* [DIRECTIONS FOR THIS TASK]
The records that follow are to be repeated exactly, in full.

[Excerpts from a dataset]
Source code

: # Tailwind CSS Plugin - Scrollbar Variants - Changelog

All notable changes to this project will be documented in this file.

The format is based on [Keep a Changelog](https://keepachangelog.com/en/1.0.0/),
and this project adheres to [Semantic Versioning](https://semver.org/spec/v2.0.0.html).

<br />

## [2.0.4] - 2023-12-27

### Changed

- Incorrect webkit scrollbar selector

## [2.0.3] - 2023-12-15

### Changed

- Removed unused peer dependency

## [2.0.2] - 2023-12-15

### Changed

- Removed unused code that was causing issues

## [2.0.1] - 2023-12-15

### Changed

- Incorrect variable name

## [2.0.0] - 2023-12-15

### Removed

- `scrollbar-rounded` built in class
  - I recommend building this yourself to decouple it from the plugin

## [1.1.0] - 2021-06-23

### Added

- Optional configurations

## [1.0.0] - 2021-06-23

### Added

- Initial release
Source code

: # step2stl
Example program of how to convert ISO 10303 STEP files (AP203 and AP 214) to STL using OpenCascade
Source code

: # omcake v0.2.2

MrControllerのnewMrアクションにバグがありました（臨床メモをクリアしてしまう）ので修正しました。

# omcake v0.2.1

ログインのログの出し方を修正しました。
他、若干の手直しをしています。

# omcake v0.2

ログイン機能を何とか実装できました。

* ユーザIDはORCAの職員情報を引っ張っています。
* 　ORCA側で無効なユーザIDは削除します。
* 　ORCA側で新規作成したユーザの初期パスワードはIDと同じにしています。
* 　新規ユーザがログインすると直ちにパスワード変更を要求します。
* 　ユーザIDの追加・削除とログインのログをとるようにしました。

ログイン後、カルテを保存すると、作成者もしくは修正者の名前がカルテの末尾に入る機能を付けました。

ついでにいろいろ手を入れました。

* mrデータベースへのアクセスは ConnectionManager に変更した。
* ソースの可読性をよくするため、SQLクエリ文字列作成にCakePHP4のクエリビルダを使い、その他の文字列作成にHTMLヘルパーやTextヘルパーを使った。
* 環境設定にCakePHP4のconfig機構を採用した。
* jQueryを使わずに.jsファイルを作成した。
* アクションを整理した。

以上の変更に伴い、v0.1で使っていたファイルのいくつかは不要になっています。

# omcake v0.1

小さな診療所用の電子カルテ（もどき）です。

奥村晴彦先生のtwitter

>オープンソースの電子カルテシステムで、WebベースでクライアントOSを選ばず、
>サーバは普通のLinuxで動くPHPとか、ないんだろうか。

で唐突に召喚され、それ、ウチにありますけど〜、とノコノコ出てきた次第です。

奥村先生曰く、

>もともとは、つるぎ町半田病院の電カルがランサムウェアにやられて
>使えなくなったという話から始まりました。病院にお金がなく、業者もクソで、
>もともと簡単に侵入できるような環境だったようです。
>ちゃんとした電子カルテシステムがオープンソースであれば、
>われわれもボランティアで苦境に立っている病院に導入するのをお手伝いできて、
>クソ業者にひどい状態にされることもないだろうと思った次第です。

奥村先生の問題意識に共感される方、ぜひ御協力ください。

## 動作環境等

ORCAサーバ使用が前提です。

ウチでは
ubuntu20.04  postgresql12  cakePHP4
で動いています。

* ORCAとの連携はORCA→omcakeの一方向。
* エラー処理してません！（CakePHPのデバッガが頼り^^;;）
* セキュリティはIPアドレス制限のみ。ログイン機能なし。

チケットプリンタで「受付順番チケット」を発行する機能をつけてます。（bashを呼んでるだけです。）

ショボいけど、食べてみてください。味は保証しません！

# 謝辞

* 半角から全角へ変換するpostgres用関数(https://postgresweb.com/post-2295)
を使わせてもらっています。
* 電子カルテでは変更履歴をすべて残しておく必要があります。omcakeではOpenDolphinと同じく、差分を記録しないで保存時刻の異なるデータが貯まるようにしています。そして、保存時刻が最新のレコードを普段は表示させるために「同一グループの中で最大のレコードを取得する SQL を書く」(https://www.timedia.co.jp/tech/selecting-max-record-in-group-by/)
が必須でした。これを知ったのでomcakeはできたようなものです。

* [ANSWER SPACE]
Source code

: # Tailwind CSS Plugin - Scrollbar Variants - Changelog

All notable changes to this project will be documented in this file.

The format is based on [Keep a Changelog](https://keepachangelog.com/en/1.0.0/),
and this project adheres to [Semantic Versioning](https://semver.org/spec/v2.0.0.html).

<br />

## [2.0.4] - 2023-12-27

### Changed

- Incorrect webkit scrollbar selector

## [2.0.3] - 2023-12-15

### Changed

- Removed unused peer dependency

## [2.0.2] - 2023-12-15

### Changed

- Removed unused code that was causing issues

## [2.0.1] - 2023-12-15

### Changed

- Incorrect variable name

## [2.0.0] - 2023-12-15

### Removed

- `scrollbar-rounded` built in class
  - I recommend building this yourself to decouple it from the plugin

## [1.1.0] - 2021-06-23

### Added

- Optional configurations

## [1.0.0] - 2021-06-23

### Added

- Initial release
Source code

: # step2stl
Example program of how to convert ISO 10303 STEP files (AP203 and AP 214) to STL using OpenCascade
Source code

: # omcake v0.2.2

MrControllerのnewMrアクションにバグがありました（臨床メモをクリアしてしまう）ので修正しました。

# omcake v0.2.1

ログインのログの出し方を修正しました。
他、若干の手直しをしています。

# omcake v0.2

ログイン機能を何とか実装できました。

* ユーザIDはORCAの職員情報を引っ張っています。
* 　ORCA側で無効なユーザIDは削除します。
* 　ORCA側で新規作成したユーザの初期パスワードはIDと同じにしています。
* 　新規ユーザがログインすると直ちにパスワード変更を要求します。
* 　ユーザIDの追加・削除とログインのログをとるようにしました。

ログイン後、カルテを保存すると、作成者もしくは修正者の名前がカルテの末尾に入る機能を付けました。

ついでにいろいろ手を入れました。

* mrデータベースへのアクセスは ConnectionManager に変更した。
* ソースの可読性をよくするため、SQLクエリ文字列作成にCakePHP4のクエリビルダを使い、その他の文字列作成にHTMLヘルパーやTextヘルパーを使った。
* 環境設定にCakePHP4のconfig機構を採用した。
* jQueryを使わずに.jsファイルを作成した。
* アクションを整理した。

以上の変更に伴い、v0.1で使っていたファイルのいくつかは不要になっています。

# omcake v0.1

小さな診療所用の電子カルテ（もどき）です。

奥村晴彦先生のtwitter

>オープンソースの電子カルテシステムで、WebベースでクライアントOSを選ばず、
>サーバは普通のLinuxで動くPHPとか、ないんだろうか。

で唐突に召喚され、それ、ウチにありますけど〜、とノコノコ出てきた次第です。

奥村先生曰く、

>もともとは、つるぎ町半田病院の電カルがランサムウェアにやられて
>使えなくなったという話から始まりました。病院にお金がなく、業者もクソで、
>もともと簡単に侵入できるような環境だったようです。
>ちゃんとした電子カルテシステムがオープンソースであれば、
>われわれもボランティアで苦境に立っている病院に導入するのをお手伝いできて、
>クソ業者にひどい状態にされることもないだろうと思った次第です。

奥村先生の問題意識に共感される方、ぜひ御協力ください。

## 動作環境等

ORCAサーバ使用が前提です。

ウチでは
ubuntu20.04  postgresql12  cakePHP4
で動いています。

* ORCAとの連携はORCA→omcakeの一方向。
* エラー処理してません！（CakePHPのデバッガが頼り^^;;）
* セキュリティはIPアドレス制限のみ。ログイン機能なし。

チケットプリンタで「受付順番チケット」を発行する機能をつけてます。（bashを呼んでるだけです。）

ショボいけど、食べてみてください。味は保証しません！

# 謝辞

* 半角から全角へ変換するpostgres用関数(https://postgresweb.com/post-2295)
を使わせてもらっています。
* 電子カルテでは変更履歴をすべて残しておく必要があります。omcakeではOpenDolphinと同じく、差分を記録しないで保存時刻の異なるデータが貯まるようにしています。そして、保存時刻が最新のレコードを普段は表示させるために「同一グループの中で最大のレコードを取得する SQL を書く」(https://www.timedia.co.jp/tech/selecting-max-record-in-group-by/)
が必須でした。これを知ったのでomcakeはできたようなものです。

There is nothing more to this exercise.